Attraverso cinque itinerari, proposti seguendo un rigoroso ordine cronologico degli eventi, andiamo alla riscoperta dei principali teatri di scontro lungo quella che è stata definita “la grande muraglia italiana”, voluta da Kesselring ed edificata da 18.000 genieri tedeschi, 2.000 soldati cecoslovacchi, 250 tecnici norvegesi e 30.000 prigionieri di guerra ridotti in schiavitù.
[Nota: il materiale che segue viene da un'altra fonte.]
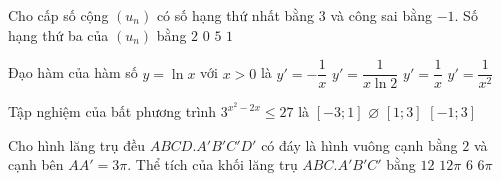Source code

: \caulc
\begin{ex}%
	Cho cấp số cộng $(u_n)$ có số hạng thứ nhất bằng $3$ và công sai bằng $-1$. Số hạng thứ ba của $(u_n)$ bằng
	\choice
	{$2$}
	{$0$}
	{$5$}
	{\True $1$}
\end{ex}

\begin{ex}%
	Đạo hàm của hàm số $y = \ln x$ với $x > 0$ là
	\choice
	{$y' = -\dfrac{1}{x}$}
	{$y' = \dfrac{1}{x \ln 2}$}
	{\True $y' = \dfrac{1}{x}$}
	{$y' = \dfrac{1}{x^2}$}
\end{ex}

\begin{ex}%
	Tập nghiệm của bất phương trình $3^{x^2-2x} \le 27$ là
	\choice
	{$[-3;1]$}
	{$\varnothing$}
	{$[1;3]$}
	{\True $[-1;3]$}
\end{ex}

\begin{ex}%
	Cho hình lăng trụ đều $ABCD.A'B'C'D'$ có đáy là hình vuông cạnh bằng $2$ và cạnh bên $AA'=3\pi$. Thể tích của khối lăng trụ $ABC.A'B'C'$ bằng
	\choice
	{$12$}
	{$12\pi$}
	{$6$}
	{\True $6\pi$}
\end{ex}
Si parte dalla difficile battaglia di Rimini del settembre 1944 per arrivare alla liberazione di Ravenna nel dicembre dello stesso anno; dagli attacchi americani ai passi della Futa e del Giogo nell’autunno di quell’anno fino alla liberazione di Bologna nella primavera del 1945; lungo il cammino della sofferenza, ripercorrendo la strage infinita di adulti e bambini tra Marzabotto-Monte Sole e Sant’Anna di Stazzema, per approdare all’ultimo tentativo di offensiva italo-tedesca e alla controffensiva dei leggendari nisei, ovvero i figli del Sol Levante nati fuori dal Giappone. Costoro erano quei nipponici residenti negli Stati Uniti che, all’indomani dell’aggressione di Pearl Harbor, erano stati, per volontà del presidente Franklin Delano Roosevelt, rinchiusi in un campo di concentramento. Erano 110.000 individui a cui vanno aggiunti altri 112.000 persone di origine italiana e tedesca. Questi giapponesi nati in America, col progredire della guerra, si offrirono volontari per servire nell’esercito degli Stati Uniti. Confluirono dapprima nel 100° battaglione (già formato dagli ex appartenenti alla Guardia nazionale hawaiana) e poi nel neonato 442° Regimental combat team, appositamente costituito per accogliere i volontari nippo-americani. Una bella storia, dunque, a chiusura di volume, una storia di uomini che hanno guardato al di là dell’appartenenza etnica per accogliere nei loro cuori di porpora (il Purple Heart era la decorazione assegnata ai soldati americani feriti o uccisi in battaglia) il coraggio di combattere per l’idea giusta, a fianco dei partigiani; e un bel suggerimento di viaggio, là dove natura e storia sono legate indissolubilmente, nel nostro Paese, “alla maniera proposta da Marcel Proust: non per scoprire nuove terre, ma per avere nuovi occhi nel guardare la propria terra”.